Start of Data excerpts
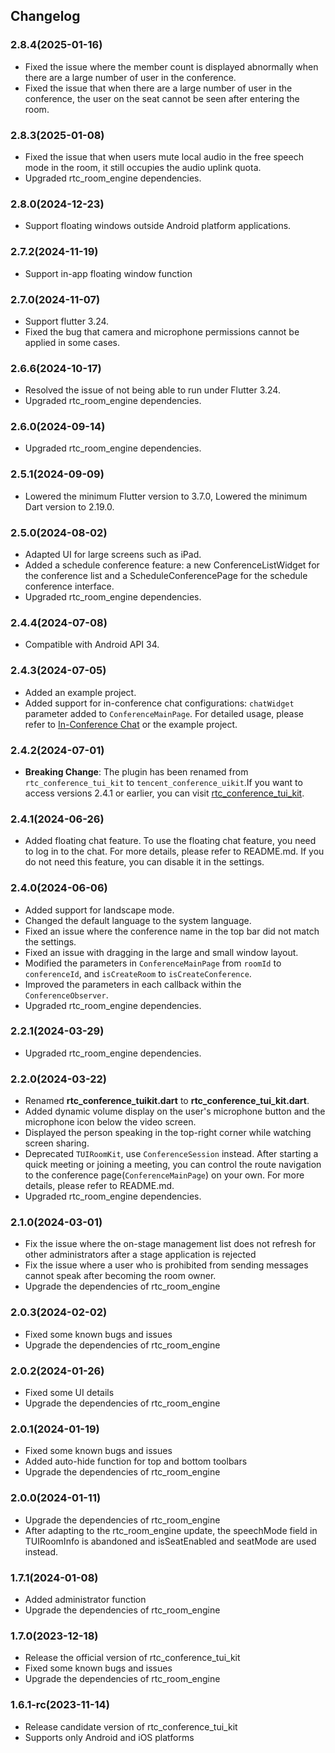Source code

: ## Changelog

### 2.8.4(2025-01-16)
- Fixed the issue where the member count is displayed abnormally when there are a large number of user in the conference.
- Fixed the issue that when there are a large number of user in the conference, the user on the seat cannot be seen after entering the room.

### 2.8.3(2025-01-08)
- Fixed the issue that when users mute local audio in the free speech mode in the room, it still occupies the audio uplink quota.
- Upgraded rtc_room_engine dependencies.

### 2.8.0(2024-12-23)
- Support floating windows outside Android platform applications.

### 2.7.2(2024-11-19)
- Support in-app floating window function

### 2.7.0(2024-11-07)
- Support flutter 3.24.
- Fixed the bug that camera and microphone permissions cannot be applied in some cases.

### 2.6.6(2024-10-17)

- Resolved the issue of not being able to run under Flutter 3.24.
- Upgraded rtc_room_engine dependencies.

### 2.6.0(2024-09-14)

- Upgraded rtc_room_engine dependencies.

### 2.5.1(2024-09-09)

- Lowered the minimum Flutter version to 3.7.0, Lowered the minimum Dart version to 2.19.0.

### 2.5.0(2024-08-02)

- Adapted UI for large screens such as iPad.
- Added a schedule conference feature: a new ConferenceListWidget for the conference list and a ScheduleConferencePage for the schedule conference interface.
- Upgraded rtc_room_engine dependencies.

### 2.4.4(2024-07-08)

- Compatible with Android API 34.

### 2.4.3(2024-07-05)

- Added an example project.
- Added support for in-conference chat configurations: `chatWidget` parameter added to `ConferenceMainPage`. For detailed usage, please refer to [In-Conference Chat](https://trtc.io/document/61632) or the example project.

### 2.4.2(2024-07-01)

- **Breaking Change**: The plugin has been renamed from `rtc_conference_tui_kit` to `tencent_conference_uikit`.If you want to access versions 2.4.1 or earlier, you can visit [rtc_conference_tui_kit](https://pub.dev/packages/rtc_conference_tui_kit).

### 2.4.1(2024-06-26)

- Added floating chat feature. To use the floating chat feature, you need to log in to the chat. For more details, please refer to README.md. If you do not need this feature, you can disable it in the settings.

### 2.4.0(2024-06-06)

- Added support for landscape mode.
- Changed the default language to the system language.
- Fixed an issue where the conference name in the top bar did not match the settings.
- Fixed an issue with dragging in the large and small window layout.
- Modified the parameters in `ConferenceMainPage` from `roomId` to `conferenceId`, and `isCreateRoom` to `isCreateConference`.
- Improved the parameters in each callback within the `ConferenceObserver`.
- Upgraded rtc_room_engine dependencies.

### 2.2.1(2024-03-29)

- Upgraded rtc_room_engine dependencies.

### 2.2.0(2024-03-22)

- Renamed **rtc_conference_tuikit.dart** to **rtc_conference_tui_kit.dart**.
- Added dynamic volume display on the user's microphone button and the microphone icon below the video screen.
- Displayed the person speaking in the top-right corner while watching screen sharing.
- Deprecated `TUIRoomKit`, use `ConferenceSession` instead. After starting a quick meeting or joining a meeting, you can control the route navigation to the conference page(`ConferenceMainPage`) on your own. For more details, please refer to README.md.
- Upgraded rtc_room_engine dependencies.

### 2.1.0(2024-03-01)

- Fix the issue where the on-stage management list does not refresh for other administrators after a stage application is rejected
- Fix the issue where a user who is prohibited from sending messages cannot speak after becoming the room owner.
- Upgrade the dependencies of rtc_room_engine

### 2.0.3(2024-02-02)

- Fixed some known bugs and issues
- Upgrade the dependencies of rtc_room_engine

### 2.0.2(2024-01-26)

- Fixed some UI details
- Upgrade the dependencies of rtc_room_engine

### 2.0.1(2024-01-19)

- Fixed some known bugs and issues
- Added auto-hide function for top and bottom toolbars
- Upgrade the dependencies of rtc_room_engine

### 2.0.0(2024-01-11)

- Upgrade the dependencies of rtc_room_engine
- After adapting to the rtc_room_engine update, the speechMode field in TUIRoomInfo is abandoned and isSeatEnabled and seatMode are used instead.

### 1.7.1(2024-01-08)

- Added administrator function
- Upgrade the dependencies of rtc_room_engine

### 1.7.0(2023-12-18)

- Release the official version of rtc_conference_tui_kit
- Fixed some known bugs and issues
- Upgrade the dependencies of rtc_room_engine

### 1.6.1-rc(2023-11-14)

- Release candidate version of rtc_conference_tui_kit
- Supports only Android and iOS platforms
End of Data excerpts
Across the entries above, work out how many lines include the string "large", and report only that figure.

◆ **Task answer**: 4